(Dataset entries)
****

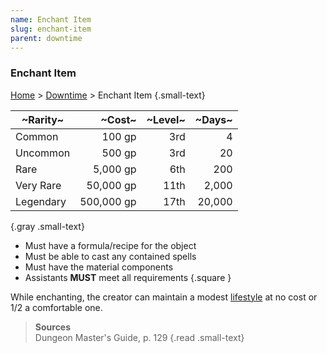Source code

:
 ```yaml
---
name: Enchant Item
slug: enchant-item
parent: downtime
---
```

### Enchant Item
[Home](dm-operations-center) > [Downtime](downtime) > Enchant Item {.small-text}

| ~Rarity~  | ~Cost~     | ~Level~ | ~Days~ |
|-----------|-----------:|--------:|-------:|
| Common    |     100 gp | 3rd     |      4 |
| Uncommon  |     500 gp | 3rd     |     20 |
| Rare      |   5,000 gp | 6th     |    200 |
| Very Rare |  50,000 gp | 11th    |  2,000 |
| Legendary | 500,000 gp | 17th    | 20,000 |  
{.gray .small-text}

- Must have a formula/recipe for the object
- Must be able to cast any contained spells
- Must have the material components
- Assistants **MUST** meet all requirements
{.square    }

While enchanting, the creator can maintain a modest [lifestyle](lifestyle-expenses) at no cost or 1/2 a comfortable one.

> **Sources** <br/>
> Dungeon Master's Guide, p. 129
{.read .small-text}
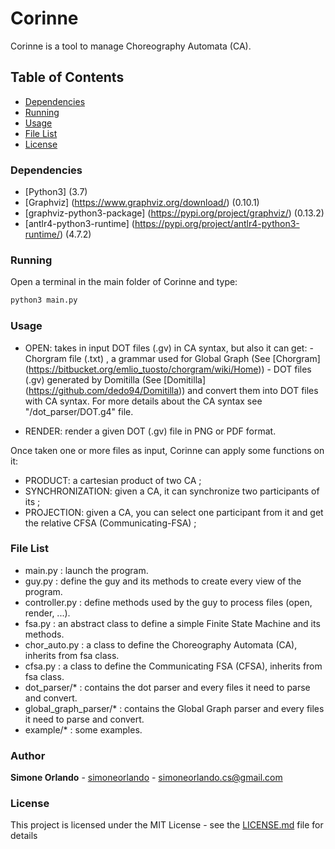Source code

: # Corinne
Corinne is a tool to manage Choreography Automata (CA).

## Table of Contents

* [Dependencies](#dependencies)
* [Running](#running)
* [Usage](#usage)
* [File List](#file-list)
* [License](#license)

### Dependencies

- [Python3] (3.7)
- [Graphviz] (https://www.graphviz.org/download/) (0.10.1)
- [graphviz-python3-package] (https://pypi.org/project/graphviz/) (0.13.2)
- [antlr4-python3-runtime] (https://pypi.org/project/antlr4-python3-runtime/) (4.7.2)

### Running

Open a terminal in the main folder of Corinne and type:
```sh
python3 main.py
```

### Usage

- OPEN: takes in input DOT files (.gv) in CA syntax, but also it can get:
        - Chorgram file (.txt) , a grammar used for Global Graph (See [Chorgram] (https://bitbucket.org/emlio_tuosto/chorgram/wiki/Home))
        - DOT files (.gv) generated by Domitilla (See [Domitilla] (https://github.com/dedo94/Domitilla))
        and convert them into DOT files with CA syntax.
    For more details about the CA syntax see "/dot_parser/DOT.g4" file.

- RENDER: render a given DOT (.gv) file in PNG or PDF format.

Once taken one or more files as input, Corinne can apply some functions on it:

- PRODUCT: a cartesian product of two CA ;
- SYNCHRONIZATION: given a CA, it can synchronize two participants of its ;
- PROJECTION: given a CA, you can select one participant from it and get the relative CFSA (Communicating-FSA) ;


### File List
* main.py : launch the program.
* guy.py : define the guy and its methods to create every view of the program.
* controller.py : define methods used by the guy to process files (open, render, ...).
* fsa.py : an abstract class to define a simple Finite State Machine and its methods.
* chor_auto.py : a class to define the Choreography Automata (CA), inherits from fsa class.
* cfsa.py : a class to define the Communicating FSA (CFSA), inherits from fsa class.
* dot_parser/* : contains the dot parser and every files it need to parse and convert.
* global_graph_parser/* : contains the Global Graph parser and every files it need to parse and convert.
* example/* : some examples.

### Author
**Simone Orlando** - [simoneorlando](https://github.com/simoneorlando) - simoneorlando.cs@gmail.com

### License
This project is licensed under the MIT License - see the [LICENSE.md](LICENSE.md) file for details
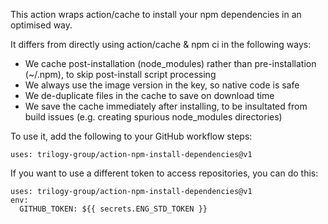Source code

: This action wraps action/cache to install your npm dependencies in an optimised way.

It differs from directly using action/cache & npm ci in the following ways:
* We cache post-installation (node_modules) rather than pre-installation (~/.npm), to skip post-install script processing
* We always use the image version in the key, so native code is safe
* We de-duplicate files in the cache to save on download time
* We save the cache immediately after installing, to be insultated from build issues (e.g. creating spurious node_modules directories)

To use it, add the following to your GitHub workflow steps:
```
uses: trilogy-group/action-npm-install-dependencies@v1
```

If you want to use a different token to access repositories, you can do this:
```
uses: trilogy-group/action-npm-install-dependencies@v1
env:
  GITHUB_TOKEN: ${{ secrets.ENG_STD_TOKEN }}
```
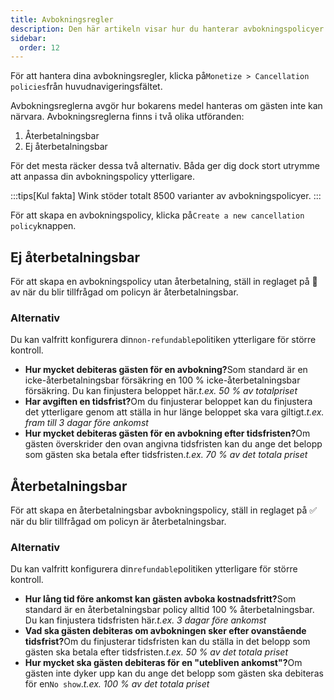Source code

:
 ```yaml
---
title: Avbokningsregler
description: Den här artikeln visar hur du hanterar avbokningspolicyer på Wink.
sidebar:
  order: 12
---
```

För att hantera dina avbokningsregler, klicka på`Monetize > Cancellation policies`från huvudnavigeringsfältet.

Avbokningsreglerna avgör hur bokarens medel hanteras om gästen inte kan närvara. Avbokningsreglerna finns i två olika utföranden:

1. Återbetalningsbar
2. Ej återbetalningsbar

För det mesta räcker dessa två alternativ. Båda ger dig dock stort utrymme att anpassa din avbokningspolicy ytterligare.

:::tips\[Kul fakta]
Wink stöder totalt 8500 varianter av avbokningspolicyer.
:::

För att skapa en avbokningspolicy, klicka på`Create a new cancellation policy`knappen.

## Ej återbetalningsbar

För att skapa en avbokningspolicy utan återbetalning, ställ in reglaget på 🛑 av när du blir tillfrågad om policyn är återbetalningsbar.

### Alternativ

Du kan valfritt konfigurera din`non-refundable`politiken ytterligare för större kontroll.

* **Hur mycket debiteras gästen för en avbokning?**&#x53;om standard är en icke-återbetalningsbar försäkring en 100 % icke-återbetalningsbar försäkring. Du kan finjustera beloppet här.*t.ex. 50 % av totalpriset*
* **Har avgiften en tidsfrist?**&#x4F;m du finjusterar beloppet kan du finjustera det ytterligare genom att ställa in hur länge beloppet ska vara giltigt.*t.ex. fram till 3 dagar före ankomst*
* **Hur mycket debiteras gästen för en avbokning efter tidsfristen?**&#x4F;m gästen överskrider den ovan angivna tidsfristen kan du ange det belopp som gästen ska betala efter tidsfristen.*t.ex. 70 % av det totala priset*

## Återbetalningsbar

För att skapa en återbetalningsbar avbokningspolicy, ställ in reglaget på ✅ när du blir tillfrågad om policyn är återbetalningsbar.

### Alternativ

Du kan valfritt konfigurera din`refundable`politiken ytterligare för större kontroll.

* **Hur lång tid före ankomst kan gästen avboka kostnadsfritt?**&#x53;om standard är en återbetalningsbar policy alltid 100 % återbetalningsbar. Du kan finjustera tidsfristen här.*t.ex. 3 dagar före ankomst*
* **Vad ska gästen debiteras om avbokningen sker efter ovanstående tidsfrist?**&#x4F;m du finjusterar tidsfristen kan du ställa in det belopp som gästen ska betala efter tidsfristen.*t.ex. 50 % av det totala priset*
* **Hur mycket ska gästen debiteras för en "utebliven ankomst"?**&#x4F;m gästen inte dyker upp kan du ange det belopp som gästen ska debiteras för en`No show`.*t.ex. 100 % av det totala priset*

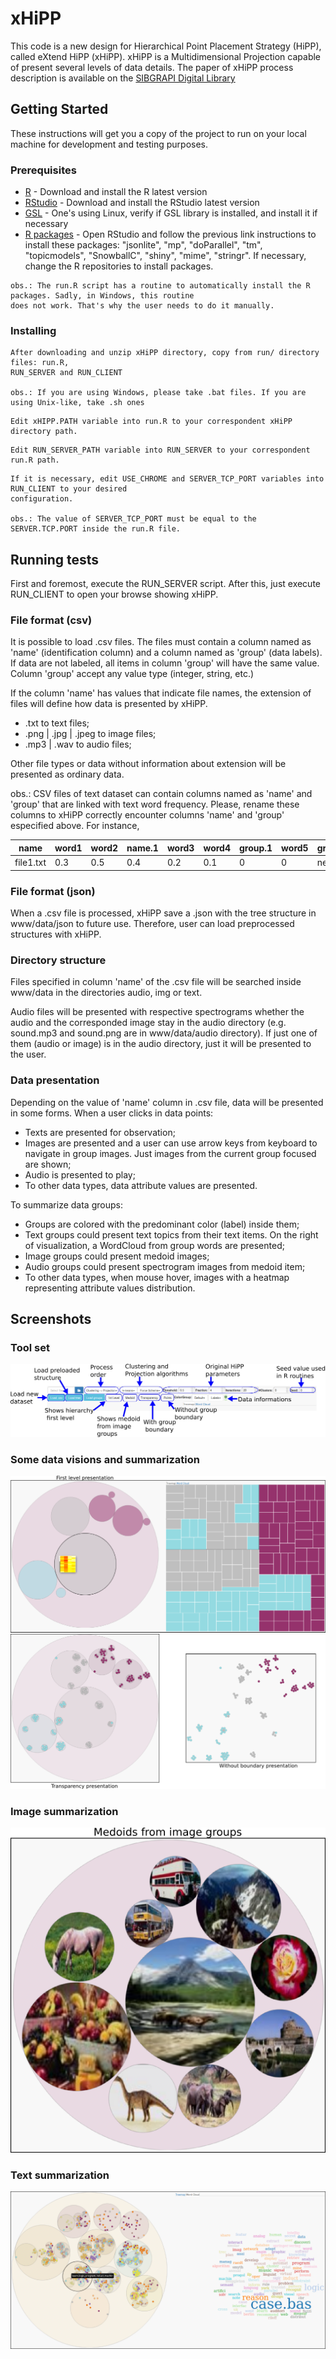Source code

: # xHiPP

This code is a new design for Hierarchical Point Placement Strategy (HiPP), called
eXtend HiPP (xHiPP). xHiPP is a Multidimensional Projection capable of present several levels
of data details. The paper of xHiPP process description is available on the [SIBGRAPI Digital Library](http://urlib.net/8JMKD3MGPAW/3RPBD6H)

## Getting Started

These instructions will get you a copy of the project to run on your local machine for development and testing purposes. 

### Prerequisites

* [R](https://www.r-project.org/) - Download and install the R latest version
* [RStudio](https://www.rstudio.com/products/rstudio/download/) - Download and install the RStudio latest version
* [GSL](https://www.gnu.org/software/gsl/) - One's using Linux, verify if GSL library is installed, and install it if necessary
* [R packages](https://www.r-bloggers.com/installing-r-packages/) - Open RStudio and follow the previous link instructions to install these packages:  "jsonlite", "mp", "doParallel", "tm", "topicmodels", "SnowballC", "shiny", "mime", "stringr". If necessary, change the R repositories to install packages.

```
obs.: The run.R script has a routine to automatically install the R packages. Sadly, in Windows, this routine 
does not work. That's why the user needs to do it manually.
```

### Installing

```
After downloading and unzip xHiPP directory, copy from run/ directory files: run.R, 
RUN_SERVER and RUN_CLIENT

obs.: If you are using Windows, please take .bat files. If you are using Unix-like, take .sh ones
```

```
Edit xHIPP.PATH variable into run.R to your correspondent xHiPP directory path. 
```

```
Edit RUN_SERVER_PATH variable into RUN_SERVER to your correspondent run.R path.
```

```
If it is necessary, edit USE_CHROME and SERVER_TCP_PORT variables into RUN_CLIENT to your desired 
configuration. 

obs.: The value of SERVER_TCP_PORT must be equal to the SERVER.TCP.PORT inside the run.R file.
```

## Running tests

First and foremost, execute the RUN_SERVER script. After this, just execute RUN_CLIENT to open your browse showing xHiPP.

### File format (csv)

It is possible to load .csv files. The files must contain a column named as 'name' (identification column) and a column named as 'group' (data labels). If data are not labeled,
all items in column 'group' will have the same value. Column 'group' accept any value type (integer, string, etc.)

If the column 'name' has values that indicate file names, the extension of files will define how data is presented by xHiPP. 

* .txt to text files;
* .png | .jpg | .jpeg to image files;
* .mp3 | .wav to audio files;

Other file types or data without information about extension will be presented as ordinary data.

obs.: CSV files of text dataset can contain columns named as 'name' and 'group' that are linked with text word frequency. Please, rename these columns to xHiPP correctly encounter 
columns 'name' and 'group' especified above. For instance,

| name  | word1 | word2 | name.1 | word3 | word4 | group.1 | word5 | group |
| ----- | ----- | ----- | ------ | ----- | ----- | ------- | ----- | ----- |
| file1.txt | 0.3 | 0.5 | 0.4 | 0.2 | 0.1 | 0 | 0 | news |

### File format (json)

When a .csv file is processed, xHiPP save a .json with the tree structure in www/data/json to future use. Therefore, user can load preprocessed structures with xHiPP.

### Directory structure

Files specified in column 'name' of the .csv file will be searched inside www/data in the directories audio, img or text. 

Audio files will be presented with respective spectrograms whether the audio and the corresponded image stay in the audio directory (e.g. sound.mp3 and sound.png are in www/data/audio directory). If just one of them (audio or image) is in the audio directory,
just it will be presented to the user.

### Data presentation

Depending on the value of 'name' column in .csv file, data will be presented in some forms. When a user clicks in
data points:

* Texts are presented for observation;
* Images are presented and a user can use arrow keys from keyboard to navigate in group images. Just images from the current group focused are shown;
* Audio is presented to play;
* To other data types, data attribute values are presented.

To summarize data groups:

* Groups are colored with the predominant color (label) inside them;
* Text groups could present text topics from their text items. On the right of visualization, a WordCloud from group words are presented;  
* Image groups could present medoid images;
* Audio groups could present spectrogram images from medoid item;
* To other data types, when mouse hover, images with a heatmap representing attribute values distribution.

## Screenshots

### Tool set

![xHiPP toolbox](img/tools.png)

### Some data visions and summarization

![xHiPP toolbox](img/visions.png)

### Image summarization

![xHiPP toolbox](img/medoids.png)

### Text summarization

![xHiPP toolbox](img/text.png)

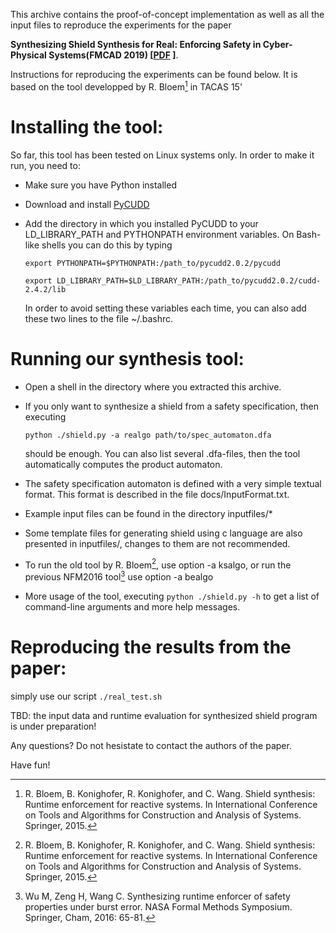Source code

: This archive contains the proof-of-concept implementation as well as all the 
input files to reproduce the experiments for the paper 

**Synthesizing Shield Synthesis for Real: Enforcing Safety in Cyber-Physical Systems(FMCAD 2019) [[PDF](./docs/WuWDW19.pdf) ]**. 

Instructions for reproducing the experiments can be found below. 
It is based on the tool developped by R. Bloem[^1] in TACAS 15'

Installing the tool:
====================
So far, this tool has been tested on Linux systems only. In order to 
make it run, you need to:

 - Make sure you have Python installed
 - Download and install [PyCUDD](http://bears.ece.ucsb.edu/pycudd.html) 
 - Add the directory in which you installed PyCUDD to your 
   LD_LIBRARY_PATH and PYTHONPATH environment variables. 
   On Bash-like shells you can do this by typing

   ```
   export PYTHONPATH=$PYTHONPATH:/path_to/pycudd2.0.2/pycudd
   
   export LD_LIBRARY_PATH=$LD_LIBRARY_PATH:/path_to/pycudd2.0.2/cudd-2.4.2/lib
    ```
   In order to avoid setting these variables each time, you can also add these
   two lines to the file ~/.bashrc.

 
Running our synthesis tool:
===========================
 - Open a shell in the directory where you extracted this archive. 

 - If you only want to synthesize a shield from a safety specification, then
   executing

   ```
   python ./shield.py -a realgo path/to/spec_automaton.dfa
   ```   
   should be enough. You can also list several .dfa-files, then the tool
   automatically computes the product automaton. 

 - The safety specification automaton is defined with a very simple textual
   format. This format is described in the file docs/InputFormat.txt.

 - Example input files can be found in the directory inputfiles/*

 - Some template files for generating shield using c language are also presented in inputfiles/, changes to them are not recommended.

 - To run the old tool by R. Bloem[^1], use option -a ksalgo, or run the previous NFM2016 tool[^2] use option -a bealgo

 - More usage of the tool, executing `python ./shield.py -h` to get a list of command-line arguments and more help messages.
 
Reproducing the results from the paper:
=======================================
simply use our script `./real_test.sh` 

TBD: the input data and runtime evaluation for synthesized shield program is under preparation!
  

Any questions? Do not hesistate to contact the authors of the paper.

Have fun!


[^1]: R. Bloem, B. Konighofer, R. Konighofer, and C. Wang. Shield synthesis: Runtime enforcement
for reactive systems. In International Conference on Tools and Algorithms for Construction
and Analysis of Systems. Springer, 2015.

[^2]: Wu M, Zeng H, Wang C. Synthesizing runtime enforcer of safety properties under burst error. NASA Formal Methods Symposium. Springer, Cham, 2016: 65-81. 
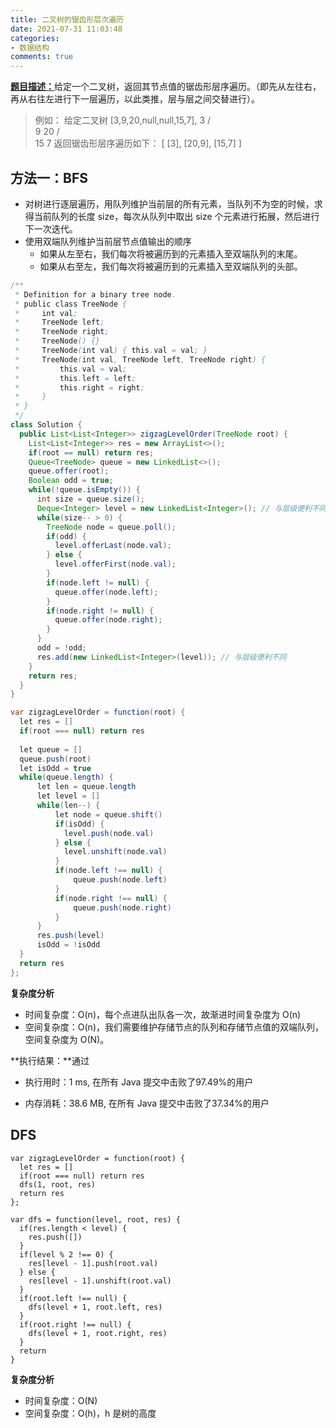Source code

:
 ```yaml
---
title: 二叉树的锯齿形层次遍历
date: 2021-07-31 11:03:48
categories:
- 数据结构
comments: true
---
```


[**题目描述：**](https://leetcode-cn.com/problems/binary-tree-zigzag-level-order-traversal/)给定一个二叉树，返回其节点值的锯齿形层序遍历。（即先从左往右，再从右往左进行下一层遍历，以此类推，层与层之间交替进行）。

<!-- more -->

> 例如：
> 给定二叉树 [3,9,20,null,null,15,7],
>     3
>    / \
>   9  20
>       /  \
>    15   7
> 返回锯齿形层序遍历如下：
> [
>   [3],
>   [20,9],
>   [15,7]
> ]



## 方法一：BFS

- 对树进行逐层遍历，用队列维护当前层的所有元素，当队列不为空的时候，求得当前队列的长度 size，每次从队列中取出 size 个元素进行拓展，然后进行下一次迭代。
- 使用双端队列维护当前层节点值输出的顺序
  - 如果从左至右，我们每次将被遍历到的元素插入至双端队列的末尾。
  - 如果从右至左，我们每次将被遍历到的元素插入至双端队列的头部。

```java
/**
 * Definition for a binary tree node.
 * public class TreeNode {
 *     int val;
 *     TreeNode left;
 *     TreeNode right;
 *     TreeNode() {}
 *     TreeNode(int val) { this.val = val; }
 *     TreeNode(int val, TreeNode left, TreeNode right) {
 *         this.val = val;
 *         this.left = left;
 *         this.right = right;
 *     }
 * }
 */
class Solution {
  public List<List<Integer>> zigzagLevelOrder(TreeNode root) {
    List<List<Integer>> res = new ArrayList<>();
    if(root == null) return res;
    Queue<TreeNode> queue = new LinkedList<>();
    queue.offer(root);
    Boolean odd = true;
    while(!queue.isEmpty()) {
      int size = queue.size();
      Deque<Integer> level = new LinkedList<Integer>(); // 与层级便利不同，使用双端队列维护
      while(size-- > 0) {
        TreeNode node = queue.poll();
        if(odd) {
          level.offerLast(node.val);
        } else {
          level.offerFirst(node.val);
        }
        if(node.left != null) {
          queue.offer(node.left);
        }
        if(node.right != null) {
          queue.offer(node.right);
        }
      }
      odd = !odd;
      res.add(new LinkedList<Integer>(level)); // 与层级便利不同
    }
    return res;
  }
}

var zigzagLevelOrder = function(root) {
  let res = []
  if(root === null) return res
    
  let queue = []
  queue.push(root)
  let isOdd = true
  while(queue.length) {
      let len = queue.length
      let level = []
      while(len--) {
          let node = queue.shift()
          if(isOdd) {
            level.push(node.val)
          } else {
            level.unshift(node.val)
          }
          if(node.left !== null) {
              queue.push(node.left)
          }
          if(node.right !== null) {
              queue.push(node.right)
          }
      }
      res.push(level)
      isOdd = !isOdd
  }
  return res
};
```

**复杂度分析**

- 时间复杂度：O(n)，每个点进队出队各一次，故渐进时间复杂度为 O(n)
- 空间复杂度：O(n)，我们需要维护存储节点的队列和存储节点值的双端队列，空间复杂度为 O(N)。

**执行结果：**通过

- 执行用时：1 ms, 在所有 Java 提交中击败了97.49%的用户

- 内存消耗：38.6 MB, 在所有 Java 提交中击败了37.34%的用户



## DFS

```JS
var zigzagLevelOrder = function(root) {
  let res = []
  if(root === null) return res
  dfs(1, root, res)
  return res
};

var dfs = function(level, root, res) {
  if(res.length < level) {
    res.push([])
  }
  if(level % 2 !== 0) {
    res[level - 1].push(root.val)
  } else {
    res[level - 1].unshift(root.val)
  }
  if(root.left !== null) {
    dfs(level + 1, root.left, res)
  }
  if(root.right !== null) {
    dfs(level + 1, root.right, res)
  }
  return
}
```

**复杂度分析**

- 时间复杂度：O(N)
- 空间复杂度：O(h)，h 是树的高度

****

Work to be completed → Nothing but the lines above from the one containing "För att hantera" through the one containing "2. Ej återbetalningsbar" should appear in the answer, each repeated exactly.

Written answer →
För att hantera dina avbokningsregler, klicka på`Monetize > Cancellation policies`från huvudnavigeringsfältet.

Avbokningsreglerna avgör hur bokarens medel hanteras om gästen inte kan närvara. Avbokningsreglerna finns i två olika utföranden:

1. Återbetalningsbar
2. Ej återbetalningsbar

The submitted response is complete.